For our procedure, we began by setting up a track for our cart to roll down. We then attached a motion sensor to the end of this track to determine the velocities for all of our trials. For the surface area trials, we attached cardboard (of different areas) to the outside of our cart to simulate different surface areas of different parachutes. For the mass trials, we added three different weights to simulate different masses of different divers. While this was probably not the best experiment, we figured that it would adequately test the variables of mass and surface area as they pertain to terminal velocity. However, we soon learned that our experiment lacked the realistic simulation of skydiving that it needed to be accurate in the real world of skydiving.

RELATIONSHIP IDENTIFICATION:

Before our experiment, we hoped that we would see that as more surface area was applied, the terminal velocity would go down. Because terminal velocity is reached when the force of gravity equals air resistance, both these equations help decide terminal velocity. The air resistance can be calculated by multiplying the atmospheric pressure (the density of the air), velocity (squared), surface area, and the drag coefficient (which is established by the shape of the diver) by one-half :

F_D=1/2C_Drv²A

As a result of this equation, a diver will fall much faster in a tuck position than if he or she kept a spread eagle position; due to the increase of surface area in the spread eagle position, the air resistance will affect the diver more. It was this principle that was the basis of our experiment, because we knew that changing the surface area would change the terminal velocity of our cart.

For the mass, we hoped that as mass was added, the terminal velocity would increase. Newton’s Second law states that force is directly proportional to mass and acceleration:

F=ma

This law is used to find the force of gravity. And, because the constant acceleration of gravity is equal to -9.8 m/s², the force of gravity can be calculated by multiplying the mass of the diver by the acceleration of gravity constant. Because of this, we figured that by changing the mass, we would change the force of gravity, and thus the terminal velocity.

However, because the differences in mass and surface area were not enough to effect our experiment as they do in the real world of skydiving, our data did not support our hypothesis the way that we would have liked.

RELATIONSHIP EXAMPLES:

We obtained data through velocity vs. time graphs and position vs. time graphs of each different variable.

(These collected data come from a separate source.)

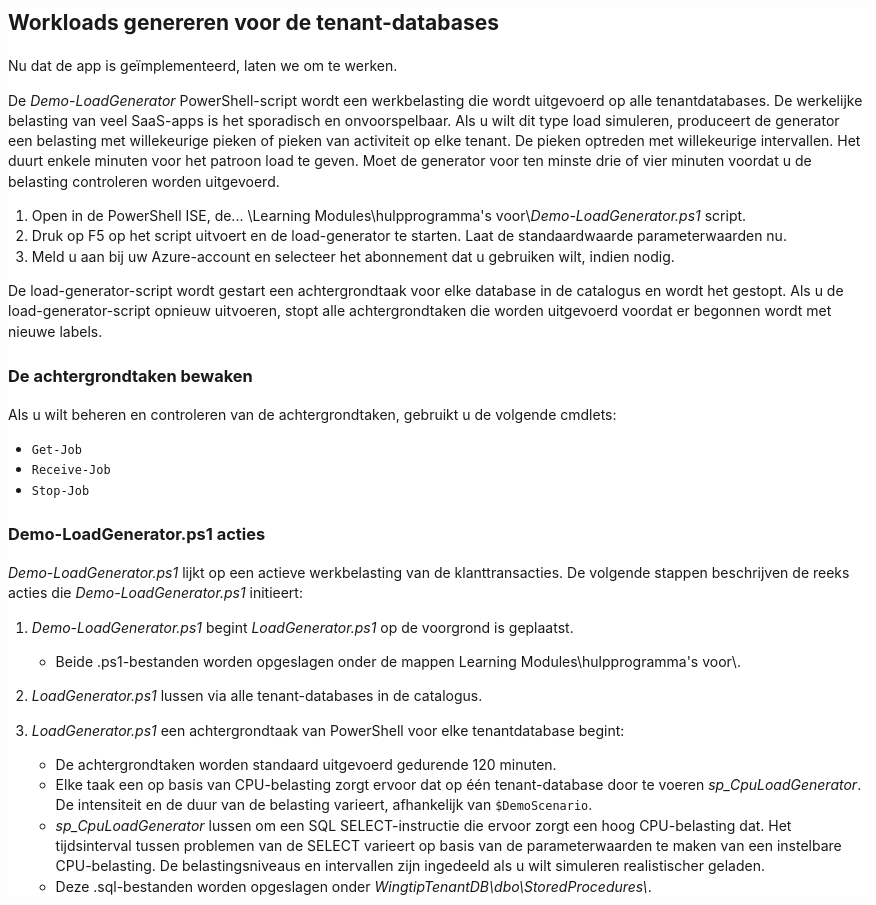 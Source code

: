 ## <a name="start-generating-load-on-the-tenant-databases"></a>Workloads genereren voor de tenant-databases

Nu dat de app is geïmplementeerd, laten we om te werken.

De *Demo-LoadGenerator* PowerShell-script wordt een werkbelasting die wordt uitgevoerd op alle tenantdatabases. De werkelijke belasting van veel SaaS-apps is het sporadisch en onvoorspelbaar. Als u wilt dit type load simuleren, produceert de generator een belasting met willekeurige pieken of pieken van activiteit op elke tenant. De pieken optreden met willekeurige intervallen. Het duurt enkele minuten voor het patroon load te geven. Moet de generator voor ten minste drie of vier minuten voordat u de belasting controleren worden uitgevoerd.

1. Open in de PowerShell ISE, de... \\Learning Modules\\hulpprogramma's voor\\*Demo-LoadGenerator.ps1* script.
2. Druk op F5 op het script uitvoert en de load-generator te starten. Laat de standaardwaarde parameterwaarden nu.
3. Meld u aan bij uw Azure-account en selecteer het abonnement dat u gebruiken wilt, indien nodig.

De load-generator-script wordt gestart een achtergrondtaak voor elke database in de catalogus en wordt het gestopt. Als u de load-generator-script opnieuw uitvoeren, stopt alle achtergrondtaken die worden uitgevoerd voordat er begonnen wordt met nieuwe labels.

### <a name="monitor-the-background-jobs"></a>De achtergrondtaken bewaken

Als u wilt beheren en controleren van de achtergrondtaken, gebruikt u de volgende cmdlets:

- `Get-Job`
- `Receive-Job`
- `Stop-Job`

### <a name="demo-loadgeneratorps1-actions"></a>Demo-LoadGenerator.ps1 acties

*Demo-LoadGenerator.ps1* lijkt op een actieve werkbelasting van de klanttransacties. De volgende stappen beschrijven de reeks acties die *Demo-LoadGenerator.ps1* initieert:

1. *Demo-LoadGenerator.ps1* begint *LoadGenerator.ps1* op de voorgrond is geplaatst.

    - Beide .ps1-bestanden worden opgeslagen onder de mappen Learning Modules\\hulpprogramma's voor\\.

2. *LoadGenerator.ps1* lussen via alle tenant-databases in de catalogus.

3. *LoadGenerator.ps1* een achtergrondtaak van PowerShell voor elke tenantdatabase begint:

    - De achtergrondtaken worden standaard uitgevoerd gedurende 120 minuten.
    - Elke taak een op basis van CPU-belasting zorgt ervoor dat op één tenant-database door te voeren *sp_CpuLoadGenerator*. De intensiteit en de duur van de belasting varieert, afhankelijk van `$DemoScenario`.
    - *sp_CpuLoadGenerator* lussen om een SQL SELECT-instructie die ervoor zorgt een hoog CPU-belasting dat. Het tijdsinterval tussen problemen van de SELECT varieert op basis van de parameterwaarden te maken van een instelbare CPU-belasting. De belastingsniveaus en intervallen zijn ingedeeld als u wilt simuleren realistischer geladen.
    - Deze .sql-bestanden worden opgeslagen onder *WingtipTenantDB\\dbo\\StoredProcedures\\*.
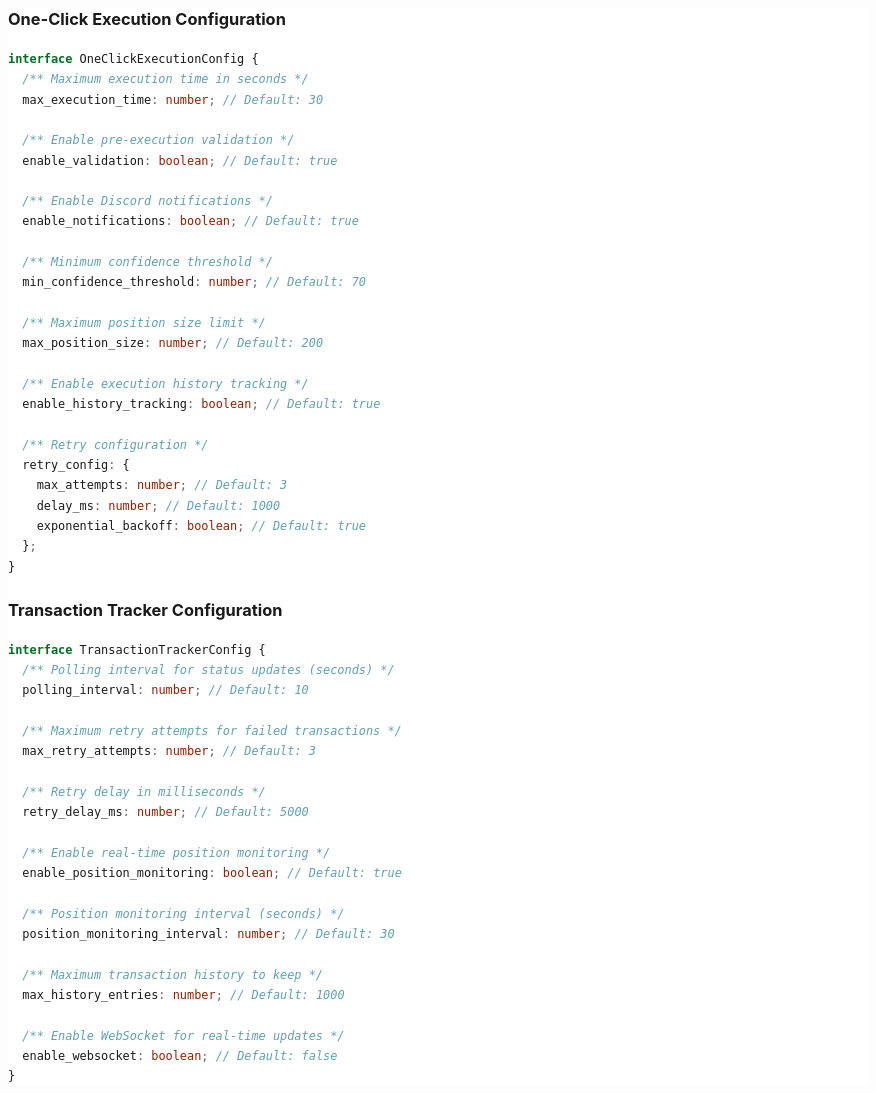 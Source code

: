 ### One-Click Execution Configuration

```typescript
interface OneClickExecutionConfig {
  /** Maximum execution time in seconds */
  max_execution_time: number; // Default: 30
  
  /** Enable pre-execution validation */
  enable_validation: boolean; // Default: true
  
  /** Enable Discord notifications */
  enable_notifications: boolean; // Default: true
  
  /** Minimum confidence threshold */
  min_confidence_threshold: number; // Default: 70
  
  /** Maximum position size limit */
  max_position_size: number; // Default: 200
  
  /** Enable execution history tracking */
  enable_history_tracking: boolean; // Default: true
  
  /** Retry configuration */
  retry_config: {
    max_attempts: number; // Default: 3
    delay_ms: number; // Default: 1000
    exponential_backoff: boolean; // Default: true
  };
}
```

### Transaction Tracker Configuration

```typescript
interface TransactionTrackerConfig {
  /** Polling interval for status updates (seconds) */
  polling_interval: number; // Default: 10
  
  /** Maximum retry attempts for failed transactions */
  max_retry_attempts: number; // Default: 3
  
  /** Retry delay in milliseconds */
  retry_delay_ms: number; // Default: 5000
  
  /** Enable real-time position monitoring */
  enable_position_monitoring: boolean; // Default: true
  
  /** Position monitoring interval (seconds) */
  position_monitoring_interval: number; // Default: 30
  
  /** Maximum transaction history to keep */
  max_history_entries: number; // Default: 1000
  
  /** Enable WebSocket for real-time updates */
  enable_websocket: boolean; // Default: false
}
```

The large surface area graphs (position vs. time on top):

The medium surface area graphs:

The small surface area graphs:

The large mass graphs:

The small mass graphs:

This data is very unreliable, however, for the following reasons.

ERRORS:

We experienced many errors while experimenting. First of all, we began with a 2 meter track, at about a thirty degree angle, and worked our way from there. As a thirty-degree angle proved to be too high, and the cart did not reach terminal velocity, as a result of the short track and steep angle. Thus, we began to lower the track, testing it each time, yet were still unable to reach terminal velocity. To revise our experiment, we began by trying a very flat slope for our track. However, the cart, even with the maximum amount of surface area that we have, still accelerated to the very end of the track. So, we unhooked everything, and attached a new track, this one twice the size of the original. With this new track, we began with a slightly steeper slope, hoping that the length of the track would compensate for the slope and we would perhaps be able to reach terminal velocity. This was not the case, however, and we had to lessen the slope once more, to an almost flat angle. Furthermore, we experimented with "pushing" the cart to make it reach terminal velocity before it hit the end of the track, as the cart was still not reaching proper terminal velocity. Because we could not gauge our pushes, our data could have come out incorrect. We also should have done an experiment using actual parachute and diver models, instead of simply testing the general physics principles of which skydiving is based. Our surface areas and masses did not differ enough to make any substantial change in the data (as seen in the graphs), and so our data did not support our hypothesis. Because our experiment did not simulate the actual process of skydiving as much as it should have, it did not promote the most accurate and "real life" results.